The federal Attorney General's office confirmed that the tapes were part of a 2004 preliminary investigation into ties between police and drug traffickers, but investigators have been unable to positively identify the voices.
Earlier US suggestions of links between Hank Rhon and drug traffickers didn't stick either -- while a 1999 report by the US National Drug Intelligence Center singled him out as an associate of drug smugglers, then-US Attorney General Janet Reno called the report incomplete and said its conclusions were "never adopted as official view."
Hank Rhon built a faithful following in this gritty border city as mayor with roundups of petty thieves, programs to keep kids in school and huge street parties to celebrate Mothers' Day and Children's Day.
But his "open door" Tuesdays really got people's attention. Each week, he became a sort of political Santa Claus, meeting privately with anyone who lined up, and often giving them cash or even homes. It's hard to find a Tijuana resident who doesn't know someone who has received something -- a wheelchair, a job -- from Hank Rhon.

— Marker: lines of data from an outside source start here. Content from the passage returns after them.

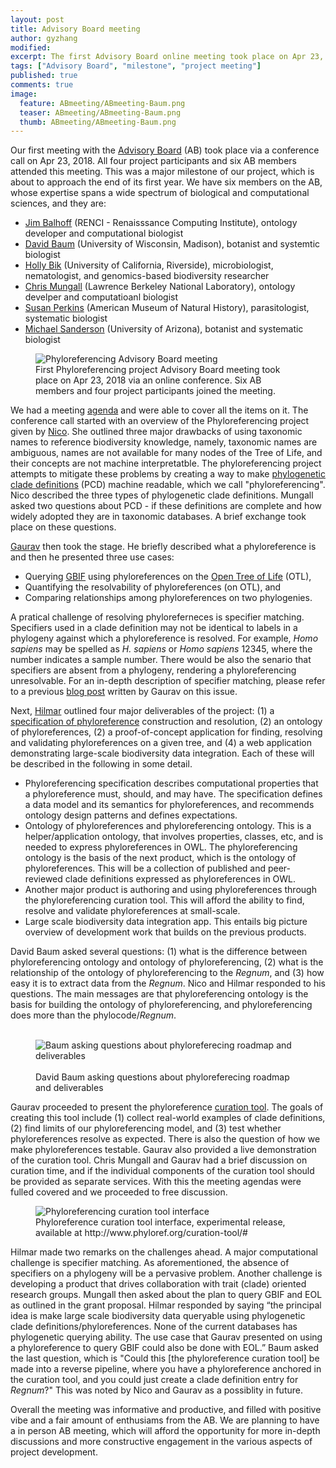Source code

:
 ```yaml
---
layout: post
title: Advisory Board meeting
author: gyzhang
modified:
excerpt: The first Advisory Board online meeting took place on Apr 23, 2018.
tags: ["Advisory Board", "milestone", "project meeting"]
published: true
comments: true
image:
  feature: ABmeeting/ABmeeting-Baum.png
  teaser: ABmeeting/ABmeeting-Baum.png
  thumb: ABmeeting/ABmeeting-Baum.png
---
```


Our first meeting with the [Advisory Board] (AB) took place via a conference call on Apr 23, 2018. All four project participants and six AB members attended this meeting. This was a major milestone of our project, which is about to approach the end of its first year. We have six members on the AB, whose expertise spans a wide spectrum of biological and computational sciences, and they are:
* [Jim Balhoff] (RENCI - Renaisssance Computing Institute), ontology developer and computational biologist
* [David Baum] (University of Wisconsin, Madison), botanist and systemtic biologist
* [Holly Bik] (University of California, Riverside), microbiologist, nematologist, and genomics-based biodiversity researcher
* [Chris Mungall] (Lawrence Berkeley National Laboratory), ontology develper and computatioanl biologist
* [Susan Perkins] (American Museum of Natural History), parasitologist, systematic biologist
* [Michael Sanderson] (University of Arizona), botanist and systematic biologist

<figure>
  <img src="{{site.url}}//images/ABmeeting/ABmeetig-cover.png" alt="Phyloreferencing Advisory Board meeting"/>
  <figcaption>First Phyloreferencing project Advisory Board meeting took place on Apr 23, 2018 via an online conference. Six AB members and four project participants joined the meeting. </figcaption>
</figure>


We had a meeting [agenda] and were able to cover all the items on it. The conference call started with an overview of the Phyloreferencing project given by [Nico]. She outlined three major drawbacks of using taxonomic names to reference biodiversity knowledge, namely, taxonomic names are ambiguous, names are not available for many nodes of the Tree of Life, and their concepts are not machine interpretatble. The phyloreferencing project attempts to mitigate these problems by creating a way to make [phylogenetic clade definitions] (PCD) machine readable, which we call "phyloreferencing". Nico described the three types of phylogenetic clade definitions. Mungall asked two questions about PCD - if these definitions are complete and how widely adopted they are in taxonomic databases. A brief exchange took place on these questions. 

[Gaurav] then took the stage. He briefly described what a phyloreference is and then he presented three use cases: 
* Querying [GBIF] using phyloreferences on the [Open Tree of Life] (OTL),
* Quantifying the resolvability of phyloreferences (on OTL), and
* Comparing relationships among phyloreferences on two phylogenies.

A pratical challenge of resolving phyloreferneces is specifier matching. Specifiers used in a clade definition may not be identical to labels in a phylogeny against which a phyloreference is resolved. For example, *Homo sapiens* may be spelled as *H. sapiens* or *Homo sapiens* 12345, where the number indicates a sample number. There would be also the senario that specifiers are absent from a phylogeny, rendering a phyloreferencing unresolvable. For an in-depth description of specifier matching, please refer to a previous [blog post] written by Gaurav on this issue.

Next, [Hilmar] outlined four major deliverables of the project: (1) a [specification of phyloreference] construction and resolution, (2) an ontology of phyloreferences, (2) a proof-of-concept application for finding, resolving and validating phyloreferences on a given tree, and (4) a web application demonstrating large-scale biodiversity data integration. Each of these will be described in the following in some detail.

* Phyloreferencing specification describes computational properties that a phyloreference must, should, and may have. The specification defines a data model and its semantics for phyloreferences, and recommends ontology design patterns and defines expectations.
* Ontology of phyloreferences and phyloreferencing ontology. This is a helper/application ontology, that involves properties, classes, etc, and is needed to express phyloreferences in OWL. The phyloreferencing ontology is the basis of the next product, which is the ontology of phyloreferences. This will be a collection of published and peer-reviewed clade definitions expressed as phyloreferences in OWL.
* Another major product is authoring and using phyloreferences through the phyloreferencing curation tool. This will afford the ability to find, resolve and validate phyloreferences at small-scale.
* Large scale biodiversity data integration app. This entails big picture overview of development work that builds on the previous products.

David Baum asked several questions: (1) what is the difference between phyloreferencing ontology and ontology of phyloreferencing, (2) what is the relationship of the ontology of phyloreferencing to the *Regnum*, and (3) how easy it is to extract data from the *Regnum*. Nico and Hilmar responded to his questions. The main messages are that phyloreferencing ontology is the basis for building the ontology of phyloreferencing, and phyloreferencing does more than the phylocode/*Regnum*. 

<figure>
  <img src="{{site.url}}//images/ABmeeting/ABmeeting-Baum.png" alt="Baum asking questions about phyloreferecing roadmap and deliverables"/>
  <figcaption> David Baum asking questions about phyloreferecing roadmap and deliverables </figcaption>
</figure>

Gaurav proceeded to present the phyloreference [curation tool]. The goals of creating this tool include (1) collect real-world examples of clade definitions, (2) find limits of our phyloreferencing model, and (3) test whether phyloreferences resolve as expected. There is also the question of how we make phyloreferences testable. Gaurav also provided a live demonstration of the curation tool. Chris Mungall and Gaurav had a brief discussion on curation time, and if the individual components of the curation tool should be provided as separate services. With this the meeting agendas were fulled covered and we proceeded to free discussion. 

<figure>
  <img src="{{site.url}}//images/ABmeeting/curationtool.png" alt="Phyloreferencing curation tool interface"/>
  <figcaption> Phyloreference curation tool interface, experimental release, available at http://www.phyloref.org/curation-tool/# </figcaption>
</figure>

Hilmar made two remarks on the challenges ahead. A major computational challenge is specifier matching. As aforementioned, the absence of specifiers on a phylogeny will be a pervasive problem. Another challenge is developing a product that drives collaboration with trait (clade) oriented research groups. Mungall then asked about the plan to query GBIF and EOL as outlined in the grant proposal. Hilmar responded by saying “the principal idea is make large scale biodiversity data queryable using phylogenetic clade definitions/phyloreferences. None of the current databases has phylogenetic querying ability. The use case that Gaurav presented on using a phyloreference to query GBIF could also be done with EOL.” Baum asked the last question, which is "Could this [the phyloreference curation tool] be made into a reverse pipeline, where you have a phyloreference anchored in the curation tool, and you could just create a clade definition entry for *Regnum*?" This was noted by Nico and Gaurav as a possiblity in future.

Overall the meeting was informative and productive, and filled with positive vibe and a fair amount of enthusiams from the AB. We are planning to have a in person AB meeting, which will afford the opportunity for more in-depth discussions and more constructive engagement in the various aspects of project development.

[Advisory Board]: http://www.phyloref.org/people/
[agenda]: https://hackmd.io/Zf4YpcTtSdK6vKE10Evcww?view#Agenda
[blog post]: http://www.phyloref.org/blog/2018/01/matching-nodes-to-phyloreferences/
[Chris Mungall]: http://biosciences.lbl.gov/profiles/chris-mungall-2/
[curation tool]: http://www.phyloref.org/curation-tool/
[David Baum]: https://botany.wisc.edu/staff/baum-david/
[GBIF]: gbif.org
[Gaurav]: http://www.ggvaidya.com/
[Hilmar]: http://lappland.io/
[Holly Bik]: https://www.hollybik.com/
[Jim Balhoff]: https://orcid.org/0000-0002-8688-6599
[Michael Sanderson]: https://eeb.arizona.edu/people/dr-michael-sanderson
[Nico]: https://www.floridamuseum.ufl.edu/museum-voices/nico-cellinese/
[Open Tree of Life]: https://tree.opentreeoflife.org
[phylogenetic clade definitions]: ttps://en.wikipedia.org/wiki/PhyloCode#Phylogenetic_nomenclature
[specification of phyloreference]: https://github.com/phyloref/specification
[Susan Perkins]: https://www.amnh.org/our-research/staff-directory/susan-perkins/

Maria Elena Romero, a 47-year-old maid who struggles to support herself and two children on US$200 a month, remembers how Hank Rhon gave her US$46 two years ago to help pay her rent.
"If he wins, I'm going to ask him for a monthly stipend," she said as her two teenagers fought through a crowd for free campaign T-shirts, baseball caps and bottled water emblazoned with Hank Rhon's photo being handed out on Tuesday from trucks at the closing campaign rally.
The election is set to be held tomorrow.